Here's the problem I see w/it. How can a person relax, when they could have someone show up, at any time? What if DIL wants to be in her nightie, and relax w/her dh? How can she do that, if her FIL could show up unannounced, in her living space?

And that's the most benign situation I can think of, that you could walk into.

I think you're going to have to decide: either it's their space and your space, or it's all your house. There's really no in between. And if you can't, or won't be happy respecting their boundaries, then you need to be honest w/them, and start making plans to have truly separate housing again.

That's one of the (many, imo) issues w/generational living. Boundaries are necessary for healthy relationships, but when one party's boundaries are so different from another's, it creates strife. One person welcomes an open house, the more the merrier set up. The other party wants privacy, no drop ins, and determined visiting time (ie, for dinner, not to hang out for hours). Plus, two very different times of life as well. They have a 12 and 13yo. Different responsibilities, schedules, priorities than someone who's retired. Again, different, not wrong.

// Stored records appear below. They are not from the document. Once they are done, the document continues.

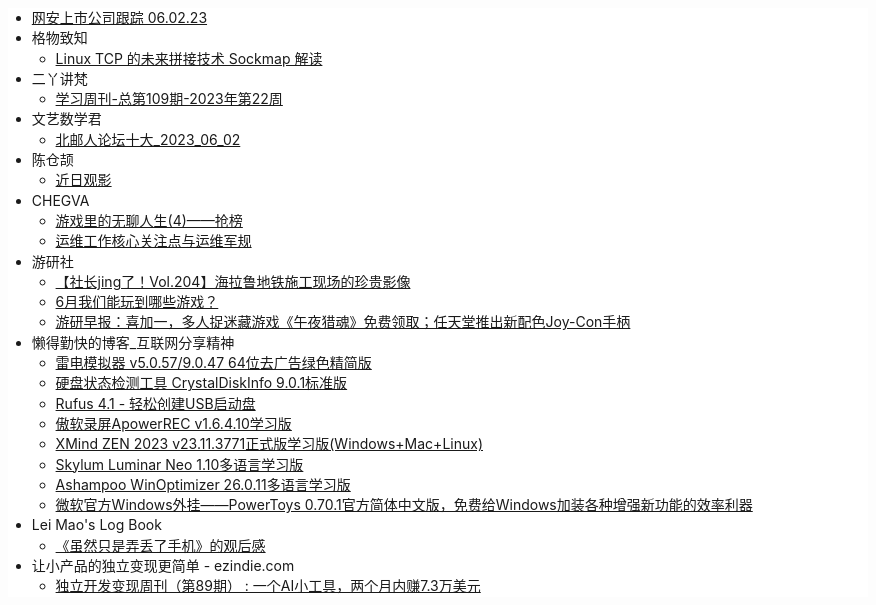   - [网安上市公司跟踪 06.02.23](https://mp.weixin.qq.com/s?__biz=MzUzOTI4NDQ3NA==&mid=2247484444&idx=1&sn=10d29df7daaec3f9e81d487df6239ce9&chksm=facb8289cdbc0b9fc5093dacca014b320f340dc3a28c511a5227628a98559c2fdc8cc40d0ad7&scene=58&subscene=0#rd)
- 格物致知
  - [Linux TCP 的未来拼接技术 Sockmap 解读](https://liqiang.io/post/sockmap-in-linux-explain)
- 二丫讲梵
  - [学习周刊-总第109期-2023年第22周](https://wiki.eryajf.net/pages/269e4c/)
- 文艺数学君
  - [北邮人论坛十大_2023_06_02](https://mathpretty.com/15961.html)
- 陈仓颉
  - [近日观影](https://imzm.im/movies-and-shows-watched-recently/)
- CHEGVA
  - [游戏里的无聊人生(4)——抢榜](https://chegva.com/5731.html)
  - [运维工作核心关注点与运维军规](https://chegva.com/5727.html)
- 游研社
  - [【社长jing了！Vol.204】海拉鲁地铁施工现场的珍贵影像](https://www.yystv.cn/p/10880)
  - [6月我们能玩到哪些游戏？](http://videohw-platform.cdn.huya.com/leaf/1048585/1797832323/57196299/9056557_d08aef84e1c72b2ba209a839955aaa6a_264_1080_1_max.mp4)
  - [游研早报：喜加一，多人捉迷藏游戏《午夜猎魂》免费领取；任天堂推出新配色Joy-Con手柄](https://www.yystv.cn/p/10878)
- 懒得勤快的博客_互联网分享精神
  - [雷电模拟器 v5.0.57/9.0.47 64位去广告绿色精简版](https://masuit.com/1728)
  - [硬盘状态检测工具 CrystalDiskInfo 9.0.1标准版](https://masuit.com/1377)
  - [Rufus 4.1 - 轻松创建USB启动盘](https://masuit.com/2189)
  - [傲软录屏ApowerREC v1.6.4.10学习版](https://masuit.com/1823)
  - [XMind ZEN 2023 v23.11.3771正式版学习版(Windows+Mac+Linux)](https://masuit.com/1404)
  - [Skylum Luminar Neo 1.10多语言学习版](https://masuit.com/2139)
  - [Ashampoo WinOptimizer 26.0.11多语言学习版](https://masuit.com/1225)
  - [微软官方Windows外挂——PowerToys 0.70.1官方简体中文版，免费给Windows加装各种增强新功能的效率利器](https://masuit.com/1854)
- Lei Mao's Log Book
  - [《虽然只是弄丢了手机》的观后感](https://leimao.github.io/essay/%E8%99%BD%E7%84%B6%E5%8F%AA%E6%98%AF%E5%BC%84%E4%B8%A2%E4%BA%86%E6%89%8B%E6%9C%BA/)
- 让小产品的独立变现更简单 - ezindie.com
  - [独立开发变现周刊（第89期） : 一个AI小工具，两个月内赚7.3万美元](https://www.ezindie.com/weekly/issue-89)
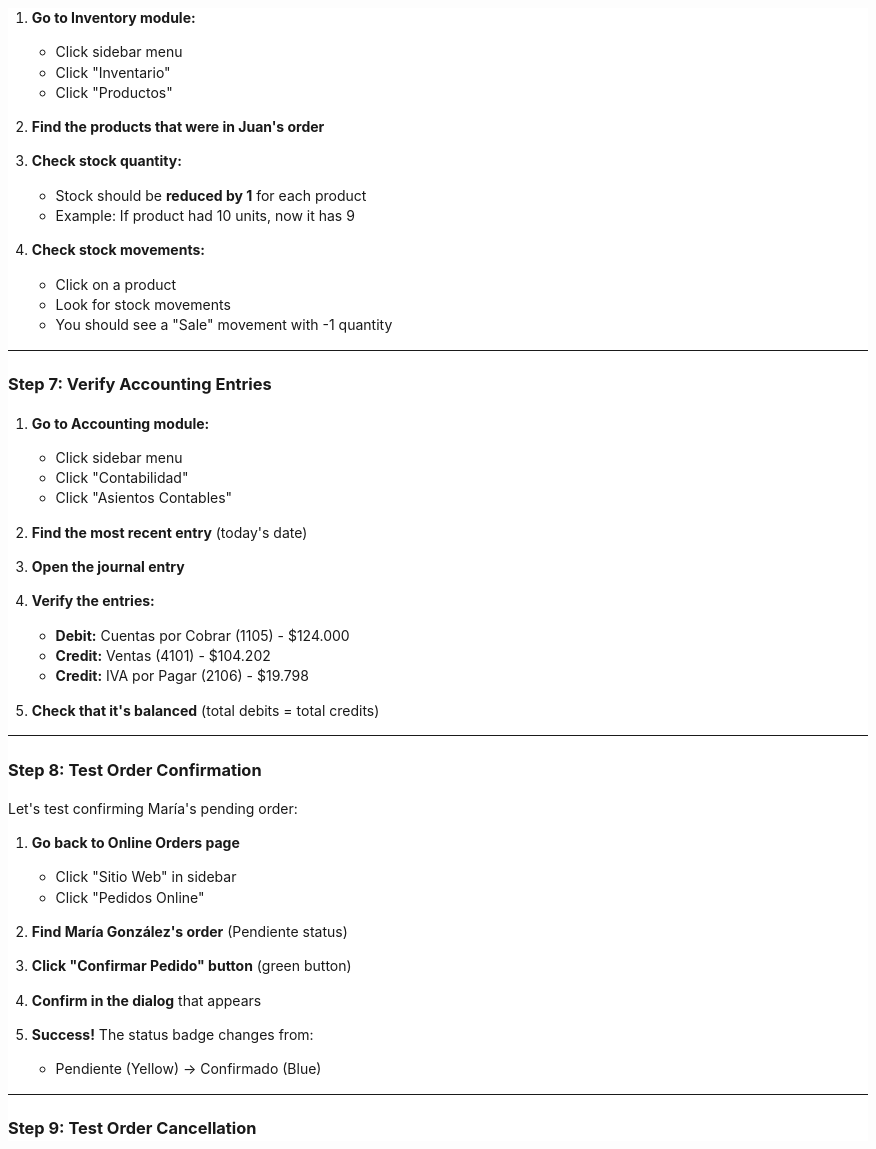 1. **Go to Inventory module:**
   - Click sidebar menu
   - Click "Inventario"
   - Click "Productos"

2. **Find the products that were in Juan's order**

3. **Check stock quantity:**
   - Stock should be **reduced by 1** for each product
   - Example: If product had 10 units, now it has 9

4. **Check stock movements:**
   - Click on a product
   - Look for stock movements
   - You should see a "Sale" movement with -1 quantity

---

### Step 7: Verify Accounting Entries

1. **Go to Accounting module:**
   - Click sidebar menu
   - Click "Contabilidad"
   - Click "Asientos Contables"

2. **Find the most recent entry** (today's date)

3. **Open the journal entry**

4. **Verify the entries:**
   - **Debit:** Cuentas por Cobrar (1105) - $124.000
   - **Credit:** Ventas (4101) - $104.202
   - **Credit:** IVA por Pagar (2106) - $19.798

5. **Check that it's balanced** (total debits = total credits)

---

### Step 8: Test Order Confirmation

Let's test confirming María's pending order:

1. **Go back to Online Orders page**
   - Click "Sitio Web" in sidebar
   - Click "Pedidos Online"

2. **Find María González's order** (Pendiente status)

3. **Click "Confirmar Pedido" button** (green button)

4. **Confirm in the dialog** that appears

5. **Success!** The status badge changes from:
   - Pendiente (Yellow) → Confirmado (Blue)

---

### Step 9: Test Order Cancellation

And, living with an extended family member in the building can be very stressful on a marriage. Nothing against you, but it changes dynamics, which some folks are really caught off guard by. Folks who've had amazing relationships w/inlaws/extended family have found things blew the heck up after trying to live together. Best friends who take a place together and end up hating each other.

Dynamics are a tricky, unpredictable thing.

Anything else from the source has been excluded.